(Entries taken from a collection)
###

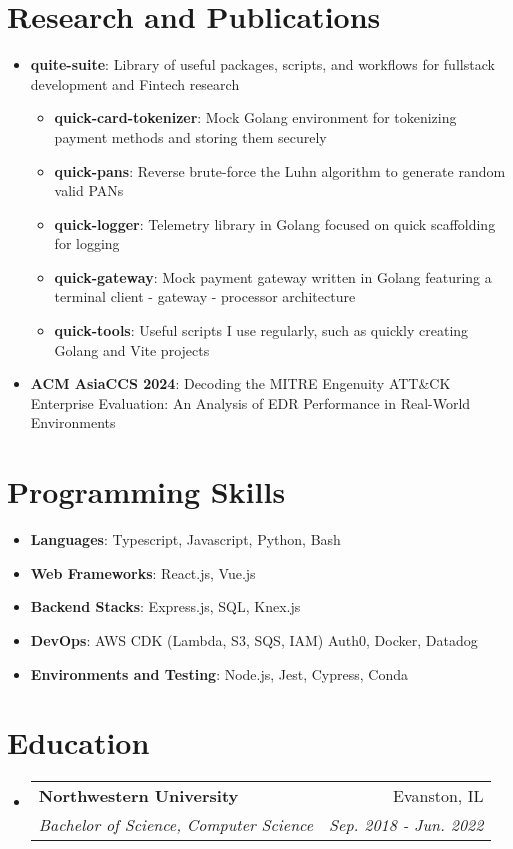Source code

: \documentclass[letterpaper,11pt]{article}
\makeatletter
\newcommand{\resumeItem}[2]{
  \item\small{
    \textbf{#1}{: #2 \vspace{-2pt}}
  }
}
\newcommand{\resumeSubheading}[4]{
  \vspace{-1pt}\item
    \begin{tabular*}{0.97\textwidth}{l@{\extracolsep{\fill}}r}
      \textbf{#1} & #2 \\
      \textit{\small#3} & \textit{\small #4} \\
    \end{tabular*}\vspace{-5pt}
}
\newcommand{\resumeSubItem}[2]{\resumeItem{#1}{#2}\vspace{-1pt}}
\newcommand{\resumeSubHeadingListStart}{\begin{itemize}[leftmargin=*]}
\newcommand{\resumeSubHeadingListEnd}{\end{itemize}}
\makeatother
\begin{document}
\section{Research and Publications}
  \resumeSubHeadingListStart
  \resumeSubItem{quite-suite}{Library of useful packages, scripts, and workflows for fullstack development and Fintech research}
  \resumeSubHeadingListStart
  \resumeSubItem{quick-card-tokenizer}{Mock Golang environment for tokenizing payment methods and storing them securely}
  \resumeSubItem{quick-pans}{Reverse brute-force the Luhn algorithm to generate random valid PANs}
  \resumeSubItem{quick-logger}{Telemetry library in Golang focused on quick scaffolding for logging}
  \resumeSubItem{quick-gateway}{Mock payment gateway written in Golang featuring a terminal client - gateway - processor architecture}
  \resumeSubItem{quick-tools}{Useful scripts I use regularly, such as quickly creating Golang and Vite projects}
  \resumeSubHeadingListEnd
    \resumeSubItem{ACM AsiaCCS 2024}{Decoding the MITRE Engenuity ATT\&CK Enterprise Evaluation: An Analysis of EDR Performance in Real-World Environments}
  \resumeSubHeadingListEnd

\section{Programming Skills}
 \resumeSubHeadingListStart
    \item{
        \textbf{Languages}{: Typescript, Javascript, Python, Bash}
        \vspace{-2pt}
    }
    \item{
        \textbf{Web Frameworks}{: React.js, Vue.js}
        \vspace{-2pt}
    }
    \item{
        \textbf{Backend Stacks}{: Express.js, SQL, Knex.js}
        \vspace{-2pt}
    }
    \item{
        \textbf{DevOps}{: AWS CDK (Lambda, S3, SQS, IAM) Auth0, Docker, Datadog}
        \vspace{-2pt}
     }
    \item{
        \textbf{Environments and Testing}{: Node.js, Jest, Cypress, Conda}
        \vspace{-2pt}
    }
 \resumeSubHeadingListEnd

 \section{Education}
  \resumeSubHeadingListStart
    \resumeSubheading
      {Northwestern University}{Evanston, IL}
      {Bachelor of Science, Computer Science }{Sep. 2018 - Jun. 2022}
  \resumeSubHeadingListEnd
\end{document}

###

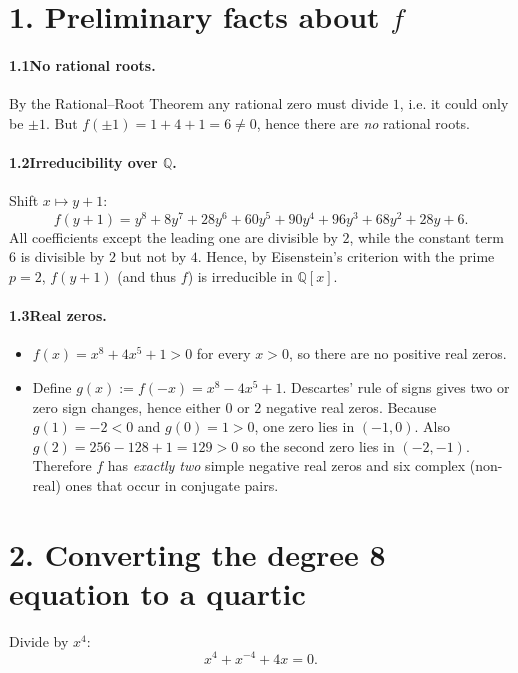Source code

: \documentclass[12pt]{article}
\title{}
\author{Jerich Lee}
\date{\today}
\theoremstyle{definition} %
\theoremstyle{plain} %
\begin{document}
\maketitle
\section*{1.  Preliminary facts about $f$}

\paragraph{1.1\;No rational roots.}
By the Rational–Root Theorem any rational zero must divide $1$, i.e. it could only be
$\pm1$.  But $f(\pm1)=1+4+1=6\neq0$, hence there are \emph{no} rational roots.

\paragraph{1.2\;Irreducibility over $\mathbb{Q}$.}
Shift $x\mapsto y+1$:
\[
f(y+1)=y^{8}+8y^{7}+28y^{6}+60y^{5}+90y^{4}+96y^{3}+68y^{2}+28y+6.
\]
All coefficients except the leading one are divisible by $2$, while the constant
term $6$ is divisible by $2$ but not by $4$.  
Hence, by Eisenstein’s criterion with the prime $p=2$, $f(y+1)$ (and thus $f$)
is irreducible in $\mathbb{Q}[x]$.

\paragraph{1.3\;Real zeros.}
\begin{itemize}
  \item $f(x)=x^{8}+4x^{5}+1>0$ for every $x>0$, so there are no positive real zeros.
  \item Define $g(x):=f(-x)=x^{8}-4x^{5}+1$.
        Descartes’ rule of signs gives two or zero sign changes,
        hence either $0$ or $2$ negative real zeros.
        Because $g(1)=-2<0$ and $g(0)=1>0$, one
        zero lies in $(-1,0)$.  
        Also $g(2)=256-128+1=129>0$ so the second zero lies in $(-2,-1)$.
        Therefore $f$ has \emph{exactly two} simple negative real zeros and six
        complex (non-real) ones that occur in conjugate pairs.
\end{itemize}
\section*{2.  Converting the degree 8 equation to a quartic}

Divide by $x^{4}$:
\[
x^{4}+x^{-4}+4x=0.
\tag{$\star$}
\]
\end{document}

###

WHAT THE TASK REQUIRES: Using the entries above, count the lines that have the string "Environments" in them. Answer with that number only.

ANSWER TO THE EXERCISE: 2